## [Exercise]
Below are some records. Return exactly the lines from the one containing "for invalid operations" through the one containing "### Actions Column Configuration", both included, and only those.

## [Stored data]
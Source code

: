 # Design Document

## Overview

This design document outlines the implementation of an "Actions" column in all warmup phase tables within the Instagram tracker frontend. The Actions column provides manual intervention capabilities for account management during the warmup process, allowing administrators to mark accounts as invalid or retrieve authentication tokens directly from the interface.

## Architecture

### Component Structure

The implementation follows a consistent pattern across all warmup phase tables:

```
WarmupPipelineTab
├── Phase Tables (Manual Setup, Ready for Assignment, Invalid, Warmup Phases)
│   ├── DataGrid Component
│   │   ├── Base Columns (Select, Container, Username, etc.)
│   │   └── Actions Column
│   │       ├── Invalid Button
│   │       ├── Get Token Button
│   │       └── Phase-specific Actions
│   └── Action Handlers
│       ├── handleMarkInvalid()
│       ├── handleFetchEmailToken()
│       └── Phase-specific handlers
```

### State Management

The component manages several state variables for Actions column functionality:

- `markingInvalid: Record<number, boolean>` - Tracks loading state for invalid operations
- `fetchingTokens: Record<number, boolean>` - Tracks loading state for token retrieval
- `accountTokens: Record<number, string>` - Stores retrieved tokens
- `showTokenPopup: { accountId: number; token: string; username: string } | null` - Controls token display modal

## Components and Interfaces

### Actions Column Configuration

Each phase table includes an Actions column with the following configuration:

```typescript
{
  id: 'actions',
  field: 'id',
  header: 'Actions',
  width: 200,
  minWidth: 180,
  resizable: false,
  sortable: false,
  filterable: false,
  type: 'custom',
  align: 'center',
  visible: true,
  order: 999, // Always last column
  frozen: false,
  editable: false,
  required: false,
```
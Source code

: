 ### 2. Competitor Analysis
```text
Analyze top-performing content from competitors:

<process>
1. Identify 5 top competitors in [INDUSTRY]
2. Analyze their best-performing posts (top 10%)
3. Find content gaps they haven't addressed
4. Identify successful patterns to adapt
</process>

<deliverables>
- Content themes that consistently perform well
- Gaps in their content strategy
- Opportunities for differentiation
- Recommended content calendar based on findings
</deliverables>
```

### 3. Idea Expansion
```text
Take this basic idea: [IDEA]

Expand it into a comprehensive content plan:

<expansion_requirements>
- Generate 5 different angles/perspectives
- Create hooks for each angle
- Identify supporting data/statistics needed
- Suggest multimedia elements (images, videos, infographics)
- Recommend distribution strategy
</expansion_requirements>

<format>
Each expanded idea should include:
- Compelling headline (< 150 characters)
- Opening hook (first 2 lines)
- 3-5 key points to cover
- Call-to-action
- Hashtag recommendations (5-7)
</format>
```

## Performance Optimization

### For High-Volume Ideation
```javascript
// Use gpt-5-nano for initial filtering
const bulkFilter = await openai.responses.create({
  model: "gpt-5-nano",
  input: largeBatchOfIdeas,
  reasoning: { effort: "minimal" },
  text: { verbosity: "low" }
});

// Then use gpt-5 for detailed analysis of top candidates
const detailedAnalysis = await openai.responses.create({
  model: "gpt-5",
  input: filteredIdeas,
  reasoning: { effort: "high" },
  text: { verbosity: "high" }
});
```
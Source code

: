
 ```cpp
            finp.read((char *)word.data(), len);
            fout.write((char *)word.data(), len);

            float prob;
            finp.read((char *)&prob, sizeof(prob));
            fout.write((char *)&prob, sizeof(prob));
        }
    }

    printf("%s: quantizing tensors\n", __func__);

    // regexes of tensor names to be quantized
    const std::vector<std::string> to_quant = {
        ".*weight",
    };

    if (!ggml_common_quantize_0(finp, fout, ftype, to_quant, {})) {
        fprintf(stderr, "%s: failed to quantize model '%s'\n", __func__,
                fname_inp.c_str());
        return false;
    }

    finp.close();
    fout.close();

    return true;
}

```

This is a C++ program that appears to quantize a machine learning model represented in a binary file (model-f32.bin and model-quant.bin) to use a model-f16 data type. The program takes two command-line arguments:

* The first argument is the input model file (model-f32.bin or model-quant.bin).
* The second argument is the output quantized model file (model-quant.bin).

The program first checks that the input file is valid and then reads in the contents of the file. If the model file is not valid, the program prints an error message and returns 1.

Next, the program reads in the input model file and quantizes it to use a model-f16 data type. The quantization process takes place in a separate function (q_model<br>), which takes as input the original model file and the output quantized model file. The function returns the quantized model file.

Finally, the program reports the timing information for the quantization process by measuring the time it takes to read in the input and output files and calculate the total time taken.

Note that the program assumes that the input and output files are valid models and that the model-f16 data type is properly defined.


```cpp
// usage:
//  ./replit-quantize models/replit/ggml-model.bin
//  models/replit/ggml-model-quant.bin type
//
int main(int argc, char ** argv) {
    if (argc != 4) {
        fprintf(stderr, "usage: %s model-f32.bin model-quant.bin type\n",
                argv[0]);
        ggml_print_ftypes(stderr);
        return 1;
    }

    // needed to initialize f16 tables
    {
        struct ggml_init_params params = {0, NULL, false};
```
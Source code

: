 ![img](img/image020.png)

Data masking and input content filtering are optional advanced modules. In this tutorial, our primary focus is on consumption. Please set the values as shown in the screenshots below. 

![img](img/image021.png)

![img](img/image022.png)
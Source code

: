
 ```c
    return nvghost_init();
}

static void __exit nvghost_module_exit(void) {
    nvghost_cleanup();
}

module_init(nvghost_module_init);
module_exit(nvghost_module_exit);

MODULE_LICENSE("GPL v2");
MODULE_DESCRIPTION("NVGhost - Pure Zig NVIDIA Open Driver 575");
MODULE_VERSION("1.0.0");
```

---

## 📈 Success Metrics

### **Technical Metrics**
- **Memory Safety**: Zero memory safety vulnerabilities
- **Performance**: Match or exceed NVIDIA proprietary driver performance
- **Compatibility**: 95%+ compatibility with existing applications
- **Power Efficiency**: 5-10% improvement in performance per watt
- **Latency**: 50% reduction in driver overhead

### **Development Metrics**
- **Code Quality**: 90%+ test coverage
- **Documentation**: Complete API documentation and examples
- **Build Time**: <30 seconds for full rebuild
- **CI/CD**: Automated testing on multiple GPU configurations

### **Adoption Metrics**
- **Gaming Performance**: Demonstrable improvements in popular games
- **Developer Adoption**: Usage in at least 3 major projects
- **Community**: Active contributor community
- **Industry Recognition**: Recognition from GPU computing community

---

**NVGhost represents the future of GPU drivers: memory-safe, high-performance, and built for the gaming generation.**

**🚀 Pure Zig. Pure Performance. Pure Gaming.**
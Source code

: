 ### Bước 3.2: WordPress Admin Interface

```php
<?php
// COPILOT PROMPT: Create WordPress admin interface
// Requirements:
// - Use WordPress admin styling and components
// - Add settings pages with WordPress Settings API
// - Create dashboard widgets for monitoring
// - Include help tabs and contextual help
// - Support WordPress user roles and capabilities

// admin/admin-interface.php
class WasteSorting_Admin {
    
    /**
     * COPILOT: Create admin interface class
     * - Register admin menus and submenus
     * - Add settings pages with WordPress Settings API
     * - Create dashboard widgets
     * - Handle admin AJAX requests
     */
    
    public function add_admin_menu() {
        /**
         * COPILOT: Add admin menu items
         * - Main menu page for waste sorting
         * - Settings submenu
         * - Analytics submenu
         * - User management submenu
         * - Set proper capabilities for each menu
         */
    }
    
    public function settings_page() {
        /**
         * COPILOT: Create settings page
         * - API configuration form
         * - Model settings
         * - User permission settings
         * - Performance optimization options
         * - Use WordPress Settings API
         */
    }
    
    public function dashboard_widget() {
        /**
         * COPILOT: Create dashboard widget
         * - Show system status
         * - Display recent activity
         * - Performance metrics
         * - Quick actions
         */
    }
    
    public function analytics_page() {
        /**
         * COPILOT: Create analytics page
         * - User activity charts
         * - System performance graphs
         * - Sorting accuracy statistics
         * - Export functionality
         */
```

## [Expected answer]
- `markingInvalid: Record<number, boolean>` - Tracks loading state for invalid operations
- `fetchingTokens: Record<number, boolean>` - Tracks loading state for token retrieval
- `accountTokens: Record<number, string>` - Stores retrieved tokens
- `showTokenPopup: { accountId: number; token: string; username: string } | null` - Controls token display modal

## Components and Interfaces

### Actions Column Configuration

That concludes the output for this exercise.